=== Work instructions ===
Take every line from the data that has the word "projeto" in it.

== Segment start ==

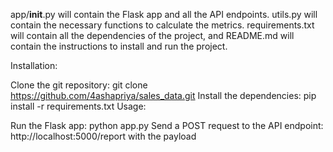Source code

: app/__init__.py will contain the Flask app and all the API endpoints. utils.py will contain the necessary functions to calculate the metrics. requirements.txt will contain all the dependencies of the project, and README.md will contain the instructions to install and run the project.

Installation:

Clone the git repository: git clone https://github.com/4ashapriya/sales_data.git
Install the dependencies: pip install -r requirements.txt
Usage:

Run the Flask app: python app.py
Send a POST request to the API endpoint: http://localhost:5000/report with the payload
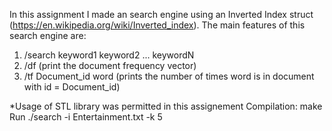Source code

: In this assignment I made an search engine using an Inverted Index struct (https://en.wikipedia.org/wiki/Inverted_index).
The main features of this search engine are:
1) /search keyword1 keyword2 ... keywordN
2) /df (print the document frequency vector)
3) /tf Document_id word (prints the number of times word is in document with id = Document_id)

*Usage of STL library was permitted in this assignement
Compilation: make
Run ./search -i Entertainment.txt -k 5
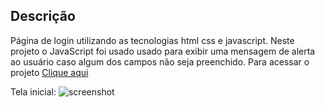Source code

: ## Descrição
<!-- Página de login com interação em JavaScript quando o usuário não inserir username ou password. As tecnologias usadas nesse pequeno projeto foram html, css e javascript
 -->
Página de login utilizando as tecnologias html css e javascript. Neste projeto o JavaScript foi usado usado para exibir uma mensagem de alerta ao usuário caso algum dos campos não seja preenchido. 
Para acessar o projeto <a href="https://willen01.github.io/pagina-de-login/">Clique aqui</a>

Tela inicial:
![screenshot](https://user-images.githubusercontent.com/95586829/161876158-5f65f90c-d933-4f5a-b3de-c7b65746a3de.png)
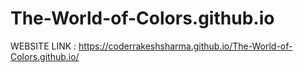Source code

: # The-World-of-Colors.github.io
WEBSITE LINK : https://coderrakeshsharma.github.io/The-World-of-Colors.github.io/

== Segment end ==
== Segment start ==

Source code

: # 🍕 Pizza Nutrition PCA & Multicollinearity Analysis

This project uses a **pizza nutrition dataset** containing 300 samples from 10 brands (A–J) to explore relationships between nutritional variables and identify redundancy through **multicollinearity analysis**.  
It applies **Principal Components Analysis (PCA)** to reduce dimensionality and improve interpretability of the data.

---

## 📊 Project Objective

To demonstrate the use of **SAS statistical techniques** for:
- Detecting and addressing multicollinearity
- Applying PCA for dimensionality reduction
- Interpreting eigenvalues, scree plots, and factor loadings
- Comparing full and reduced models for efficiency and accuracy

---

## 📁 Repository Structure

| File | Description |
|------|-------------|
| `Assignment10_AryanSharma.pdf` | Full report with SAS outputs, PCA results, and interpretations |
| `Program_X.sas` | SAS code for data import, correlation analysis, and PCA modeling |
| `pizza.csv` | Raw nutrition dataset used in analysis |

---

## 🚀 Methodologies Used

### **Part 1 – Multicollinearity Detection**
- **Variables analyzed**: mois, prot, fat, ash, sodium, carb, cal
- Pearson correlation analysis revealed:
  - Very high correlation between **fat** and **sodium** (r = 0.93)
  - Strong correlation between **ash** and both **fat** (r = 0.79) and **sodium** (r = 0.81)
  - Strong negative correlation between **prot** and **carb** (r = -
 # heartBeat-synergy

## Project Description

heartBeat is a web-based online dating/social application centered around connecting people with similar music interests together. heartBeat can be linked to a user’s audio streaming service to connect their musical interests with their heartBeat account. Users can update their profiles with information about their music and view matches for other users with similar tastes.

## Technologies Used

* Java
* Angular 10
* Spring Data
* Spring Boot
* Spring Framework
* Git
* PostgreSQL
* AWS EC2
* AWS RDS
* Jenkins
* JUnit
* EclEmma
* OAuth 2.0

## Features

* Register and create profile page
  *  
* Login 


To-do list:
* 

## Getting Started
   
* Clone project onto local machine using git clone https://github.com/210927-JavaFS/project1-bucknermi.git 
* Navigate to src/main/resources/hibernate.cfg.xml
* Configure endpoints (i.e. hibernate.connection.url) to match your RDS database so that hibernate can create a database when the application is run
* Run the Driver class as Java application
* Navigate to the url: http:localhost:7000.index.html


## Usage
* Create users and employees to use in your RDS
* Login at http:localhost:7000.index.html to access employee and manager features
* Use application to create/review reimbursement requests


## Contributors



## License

== Segment end ==

=== Problem solution ===
<!-- Página de login com interação em JavaScript quando o usuário não inserir username ou password. As tecnologias usadas nesse pequeno projeto foram html, css e javascript
Página de login utilizando as tecnologias html css e javascript. Neste projeto o JavaScript foi usado usado para exibir uma mensagem de alerta ao usuário caso algum dos campos não seja preenchido. 
Para acessar o projeto <a href="https://willen01.github.io/pagina-de-login/">Clique aqui</a>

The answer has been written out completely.